▶ **WORK REQUEST**
All lines from the start of the listing below through the line containing "Both the supervised" are to be written out again exactly, and no others.

▶ **SOURCE INFORMATION**
[Start of section]
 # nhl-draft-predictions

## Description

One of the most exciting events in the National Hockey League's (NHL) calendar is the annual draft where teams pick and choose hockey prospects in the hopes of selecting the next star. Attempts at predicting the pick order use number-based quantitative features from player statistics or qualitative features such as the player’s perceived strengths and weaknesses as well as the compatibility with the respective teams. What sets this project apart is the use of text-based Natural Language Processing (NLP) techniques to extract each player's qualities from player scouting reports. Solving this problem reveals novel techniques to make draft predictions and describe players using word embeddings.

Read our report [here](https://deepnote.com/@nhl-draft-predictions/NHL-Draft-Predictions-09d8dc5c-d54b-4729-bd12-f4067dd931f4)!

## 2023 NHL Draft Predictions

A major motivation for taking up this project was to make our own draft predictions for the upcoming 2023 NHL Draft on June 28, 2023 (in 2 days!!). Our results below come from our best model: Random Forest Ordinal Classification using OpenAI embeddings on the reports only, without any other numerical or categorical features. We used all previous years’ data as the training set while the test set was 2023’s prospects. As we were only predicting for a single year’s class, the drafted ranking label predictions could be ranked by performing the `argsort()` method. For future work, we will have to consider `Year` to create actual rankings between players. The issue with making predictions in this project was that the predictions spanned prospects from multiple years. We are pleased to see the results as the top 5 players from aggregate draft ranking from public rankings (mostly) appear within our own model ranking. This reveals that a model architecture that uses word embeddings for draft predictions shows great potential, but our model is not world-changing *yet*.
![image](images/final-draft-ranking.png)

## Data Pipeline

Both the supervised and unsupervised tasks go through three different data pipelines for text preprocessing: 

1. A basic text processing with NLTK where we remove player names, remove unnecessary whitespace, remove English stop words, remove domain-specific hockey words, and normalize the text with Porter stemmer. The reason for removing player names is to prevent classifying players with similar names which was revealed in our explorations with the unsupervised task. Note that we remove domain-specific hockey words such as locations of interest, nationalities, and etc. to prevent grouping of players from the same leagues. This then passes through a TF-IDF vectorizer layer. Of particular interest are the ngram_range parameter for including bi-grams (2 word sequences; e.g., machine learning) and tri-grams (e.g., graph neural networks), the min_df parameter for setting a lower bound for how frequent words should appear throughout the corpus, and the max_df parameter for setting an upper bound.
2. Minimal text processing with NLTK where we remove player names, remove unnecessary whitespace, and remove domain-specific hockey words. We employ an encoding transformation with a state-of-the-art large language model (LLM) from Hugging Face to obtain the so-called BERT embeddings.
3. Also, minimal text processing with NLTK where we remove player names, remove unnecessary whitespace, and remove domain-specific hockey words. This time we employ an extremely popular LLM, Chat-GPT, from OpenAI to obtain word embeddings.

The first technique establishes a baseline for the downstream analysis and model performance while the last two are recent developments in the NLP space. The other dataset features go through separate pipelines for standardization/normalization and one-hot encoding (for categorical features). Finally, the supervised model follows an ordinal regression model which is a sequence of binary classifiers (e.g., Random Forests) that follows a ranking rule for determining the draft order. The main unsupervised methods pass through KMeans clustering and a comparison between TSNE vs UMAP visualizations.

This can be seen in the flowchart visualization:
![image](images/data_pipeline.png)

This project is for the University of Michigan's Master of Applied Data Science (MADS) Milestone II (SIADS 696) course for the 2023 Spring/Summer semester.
[End of section]
▶ **ANSWER AREA**
 # nhl-draft-predictions

## Description

One of the most exciting events in the National Hockey League's (NHL) calendar is the annual draft where teams pick and choose hockey prospects in the hopes of selecting the next star. Attempts at predicting the pick order use number-based quantitative features from player statistics or qualitative features such as the player’s perceived strengths and weaknesses as well as the compatibility with the respective teams. What sets this project apart is the use of text-based Natural Language Processing (NLP) techniques to extract each player's qualities from player scouting reports. Solving this problem reveals novel techniques to make draft predictions and describe players using word embeddings.

Read our report [here](https://deepnote.com/@nhl-draft-predictions/NHL-Draft-Predictions-09d8dc5c-d54b-4729-bd12-f4067dd931f4)!

## 2023 NHL Draft Predictions

A major motivation for taking up this project was to make our own draft predictions for the upcoming 2023 NHL Draft on June 28, 2023 (in 2 days!!). Our results below come from our best model: Random Forest Ordinal Classification using OpenAI embeddings on the reports only, without any other numerical or categorical features. We used all previous years’ data as the training set while the test set was 2023’s prospects. As we were only predicting for a single year’s class, the drafted ranking label predictions could be ranked by performing the `argsort()` method. For future work, we will have to consider `Year` to create actual rankings between players. The issue with making predictions in this project was that the predictions spanned prospects from multiple years. We are pleased to see the results as the top 5 players from aggregate draft ranking from public rankings (mostly) appear within our own model ranking. This reveals that a model architecture that uses word embeddings for draft predictions shows great potential, but our model is not world-changing *yet*.
![image](images/final-draft-ranking.png)

## Data Pipeline

Both the supervised and unsupervised tasks go through three different data pipelines for text preprocessing: 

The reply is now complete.